Disini kehadiran buaya dan lele dapat
mewakili representasi kelas dalam masyarakat kita yang timpang. Buaya
yang mewakili masyarakat kelas atas, dan ikan lele yang mewakili
masyarakat kelas menengah. “Lalu dimana posisi masyarakat kelas bawah atau proletar?”
Tentu saja garam. Mengapa garam? Karena masyarakat miskin kan belum
tentu bisa makan lele, apalagi buaya. Sehingga garam lah yang yang
paling cocok mewakili masyarakat kelas bawah. Syukur, apabila ada
kelebihan rezeki, maka posisi garam akan digantikan oleh tempe, tahu,
dan kecap.
“Bagaimana dengan kerupuk?”
Harga krupuk kaleng sekarang per kerupuknya sudah seribu mas, tentu saja
orang miskin kini sudah berpikir dua kali untuk membeli kerupuk.
Oke kita kembali ke lele. Substitusi
yang dilakukan oleh orang tadi yang dengan semena-mena menyalahkan lele
dapat dikatakan merupakan bentuk upaya kriminalisasi terhadap lele.
Dengan ditimpakan kesalahan tersebut kepada lele, bisa saja lantas
orang-orang akan berkata “Dasar lele sialan!” atau “Lele bedebah!”.

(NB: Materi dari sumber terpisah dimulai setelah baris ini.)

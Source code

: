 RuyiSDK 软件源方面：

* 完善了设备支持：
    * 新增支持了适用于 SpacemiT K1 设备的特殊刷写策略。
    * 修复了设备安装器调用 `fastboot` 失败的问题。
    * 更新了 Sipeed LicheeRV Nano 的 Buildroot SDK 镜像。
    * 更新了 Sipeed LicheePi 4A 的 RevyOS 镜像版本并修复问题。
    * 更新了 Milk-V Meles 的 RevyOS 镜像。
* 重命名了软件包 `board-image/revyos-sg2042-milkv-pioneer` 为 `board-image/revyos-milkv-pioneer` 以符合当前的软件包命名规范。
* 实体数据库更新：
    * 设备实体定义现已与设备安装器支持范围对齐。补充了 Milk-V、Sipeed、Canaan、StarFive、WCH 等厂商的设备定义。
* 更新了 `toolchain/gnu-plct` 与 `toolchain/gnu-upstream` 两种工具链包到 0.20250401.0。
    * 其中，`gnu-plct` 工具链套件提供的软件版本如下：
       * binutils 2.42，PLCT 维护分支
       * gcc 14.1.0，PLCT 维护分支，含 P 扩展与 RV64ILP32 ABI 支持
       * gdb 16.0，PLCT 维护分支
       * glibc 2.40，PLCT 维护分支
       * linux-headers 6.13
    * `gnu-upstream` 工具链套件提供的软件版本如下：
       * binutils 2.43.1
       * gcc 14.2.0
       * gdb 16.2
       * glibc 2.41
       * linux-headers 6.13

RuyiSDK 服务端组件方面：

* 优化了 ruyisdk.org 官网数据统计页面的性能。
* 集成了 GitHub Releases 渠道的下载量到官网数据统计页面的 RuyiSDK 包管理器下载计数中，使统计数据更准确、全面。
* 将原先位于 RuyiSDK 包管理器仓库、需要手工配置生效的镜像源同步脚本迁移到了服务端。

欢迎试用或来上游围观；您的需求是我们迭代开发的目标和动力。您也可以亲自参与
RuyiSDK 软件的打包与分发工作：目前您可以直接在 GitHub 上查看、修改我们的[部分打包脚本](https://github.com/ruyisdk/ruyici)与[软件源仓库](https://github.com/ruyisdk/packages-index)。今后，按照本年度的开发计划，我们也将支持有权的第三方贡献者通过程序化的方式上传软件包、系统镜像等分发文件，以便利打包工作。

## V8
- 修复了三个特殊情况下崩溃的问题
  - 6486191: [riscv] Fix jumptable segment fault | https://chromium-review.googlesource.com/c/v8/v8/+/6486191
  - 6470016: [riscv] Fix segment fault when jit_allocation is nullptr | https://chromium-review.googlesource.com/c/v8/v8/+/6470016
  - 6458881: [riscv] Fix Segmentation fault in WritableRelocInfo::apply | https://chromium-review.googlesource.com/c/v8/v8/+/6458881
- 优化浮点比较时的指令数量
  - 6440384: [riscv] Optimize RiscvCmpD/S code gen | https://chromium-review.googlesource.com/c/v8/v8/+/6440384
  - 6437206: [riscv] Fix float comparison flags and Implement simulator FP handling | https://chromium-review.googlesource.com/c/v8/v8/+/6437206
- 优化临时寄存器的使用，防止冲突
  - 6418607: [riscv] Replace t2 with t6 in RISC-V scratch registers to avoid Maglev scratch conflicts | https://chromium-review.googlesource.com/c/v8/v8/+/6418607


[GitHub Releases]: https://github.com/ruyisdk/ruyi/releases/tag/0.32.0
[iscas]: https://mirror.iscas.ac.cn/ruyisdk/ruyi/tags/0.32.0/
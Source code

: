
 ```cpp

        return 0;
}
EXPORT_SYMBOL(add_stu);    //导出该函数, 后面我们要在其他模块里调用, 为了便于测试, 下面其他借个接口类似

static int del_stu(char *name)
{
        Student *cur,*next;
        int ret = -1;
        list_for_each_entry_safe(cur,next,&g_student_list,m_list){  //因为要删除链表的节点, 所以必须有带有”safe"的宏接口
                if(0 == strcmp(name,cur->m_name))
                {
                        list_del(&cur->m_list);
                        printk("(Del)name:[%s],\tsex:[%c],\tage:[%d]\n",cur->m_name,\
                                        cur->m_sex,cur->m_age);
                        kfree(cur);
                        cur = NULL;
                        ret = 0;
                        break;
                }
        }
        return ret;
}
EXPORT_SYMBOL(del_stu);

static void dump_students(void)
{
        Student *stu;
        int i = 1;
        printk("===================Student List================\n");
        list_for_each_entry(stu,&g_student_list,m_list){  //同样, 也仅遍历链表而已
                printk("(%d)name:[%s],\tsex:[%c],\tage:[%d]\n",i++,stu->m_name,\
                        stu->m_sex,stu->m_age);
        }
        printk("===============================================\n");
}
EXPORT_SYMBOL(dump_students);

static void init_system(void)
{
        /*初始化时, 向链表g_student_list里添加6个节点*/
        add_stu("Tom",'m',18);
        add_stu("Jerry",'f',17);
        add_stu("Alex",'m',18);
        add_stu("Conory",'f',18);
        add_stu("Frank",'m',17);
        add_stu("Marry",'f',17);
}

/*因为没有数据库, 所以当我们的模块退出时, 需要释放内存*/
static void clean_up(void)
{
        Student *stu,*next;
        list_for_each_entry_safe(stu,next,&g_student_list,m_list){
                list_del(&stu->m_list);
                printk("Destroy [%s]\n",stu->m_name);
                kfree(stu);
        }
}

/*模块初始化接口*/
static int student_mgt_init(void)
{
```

Umpatan yang mungkin akan keluar dari mulut orang-orang itu tentu saja
tak lepas dari posisi tawar lele yang memang sudah lemah di masyarakat.
Coba saja bandingkan kalau ternyata di situ memang ada buaya. Saya haqqul yakin kalau bukanlah umpatan yang akan keluar, tetapi kekaguman atau kengerian seperti, “gedenya pang buayanya” atau “ngerinya nah, bisanya buayanya sampai ke sini.”
Pelimpahan kesalahan dari buaya ke lele merupakan gambaran dari kelas menengah ngehek
dewasa ini. Mereka tanpa ragu dan tak tahu malu merapat ke ketiak
penguasa atau orang berpengaruh untuk mendapatkan legitimasi dalam
bertindak. Dengan menjadi tangan kanannya si anu atau orang kepercayaannya si itu, mereka
bisa dengan mudah menjangkau segala kebutuhan yang diperlukan dengan
lebih mudah dan cepat dibanding orang biasa lainnya. Tentu saja tindakan
ini menimbulkan konsekuensi, yaitu dengan menutup-nutupi kesalahan
bosnya atau lemparkan saja kesalahan itu kepada orang yang posisi
tawarnya lebih lemah. Mirip dengan kasus lele tadi, mungkin saja orang
itu tangan kanannya buaya atau mungkin buaya itu adalah sanak saudaranya
yang sedang melakukan praktik pesugihan dengan menyamar menjadi buaya.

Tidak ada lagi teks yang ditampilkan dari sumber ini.